なぜ「遅い日」ではなく「早い日」なのか?
設問②のように「遅い日」ではなく「早い日」が正解となる理由は、保証人の義務が債務の弁済によって消滅する可能性があるためです。たとえば、本件貸付契約の最終返済期日が2026年12月31日であっても、2025年に全額繰上返済された場合、保証人の債務もそこで消滅します。
その場合、記録の保存は「債務が消滅した日(2025年)」まででよく、「2026年」まで保持する必要はないというのが法の解釈です。したがって、「遅い日」ではなく「いずれか早い日」まで保存とされています。
「顧客等」の定義と混同しやすいポイント
貸金業法における「顧客等」には、契約者本人だけでなく保証人も含まれると定義されています。したがって、①の設問も保証人に該当しうることは正しい認識です。
ただし、保存義務の詳細や保存期間の規定については、契約の種類(貸付契約か保証契約か)や契約内容(終了時期や債務消滅の有無など)によって取り扱いが異なります。問題②のように、保証契約に基づく記録は「消滅または最終返済期日の早い日まで」という別の規定に従うため、混同しないように注意が必要です。
試験対策として意識すべきポイント
このような問題では、設問に登場する契約が「貸付契約」なのか「保証契約」なのかをまず明確にすることが重要です。
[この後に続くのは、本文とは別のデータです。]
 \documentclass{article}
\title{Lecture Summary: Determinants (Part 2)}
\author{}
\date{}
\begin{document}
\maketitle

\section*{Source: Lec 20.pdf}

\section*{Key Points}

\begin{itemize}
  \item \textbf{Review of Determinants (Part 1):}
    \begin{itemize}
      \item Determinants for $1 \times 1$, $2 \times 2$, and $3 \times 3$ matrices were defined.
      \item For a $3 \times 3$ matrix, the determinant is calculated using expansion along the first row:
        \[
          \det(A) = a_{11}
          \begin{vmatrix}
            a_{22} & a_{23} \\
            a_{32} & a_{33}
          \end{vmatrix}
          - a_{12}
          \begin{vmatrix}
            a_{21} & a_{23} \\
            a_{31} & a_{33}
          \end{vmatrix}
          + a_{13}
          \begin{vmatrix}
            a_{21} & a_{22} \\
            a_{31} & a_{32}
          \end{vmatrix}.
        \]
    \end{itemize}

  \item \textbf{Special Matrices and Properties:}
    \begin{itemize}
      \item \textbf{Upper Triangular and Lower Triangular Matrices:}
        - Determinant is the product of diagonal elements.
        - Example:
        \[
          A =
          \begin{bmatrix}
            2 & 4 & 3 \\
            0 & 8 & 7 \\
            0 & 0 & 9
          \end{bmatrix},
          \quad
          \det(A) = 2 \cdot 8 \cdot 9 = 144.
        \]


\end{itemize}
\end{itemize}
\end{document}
そのうえで、保存記録の保存期限や定義を一つずつ整理して覚えると混乱しにくくなります。
また、過去問や模擬問題を通じて、「いずれか早い日」といった文言の選択肢の微妙な違いに敏感になることが、合格への鍵となります。
まとめ|「保存義務」は契約の種類と条文の読み解きが重要
貸金業取扱主任者試験では、記録保存に関する設問が出題頻度も高く、細かな言い回しで迷いやすいポイントです。特に「いずれか遅い日」「いずれか早い日」といった表現の正確な理解が問われるため、条文を正確に読み取り、事例ごとに適切な判断ができるよう準備しておきましょう。
保証契約と貸付契約の違い、保存期間の違いをしっかり押さえておけば、本番でも迷うことなく正答を選べるようになります。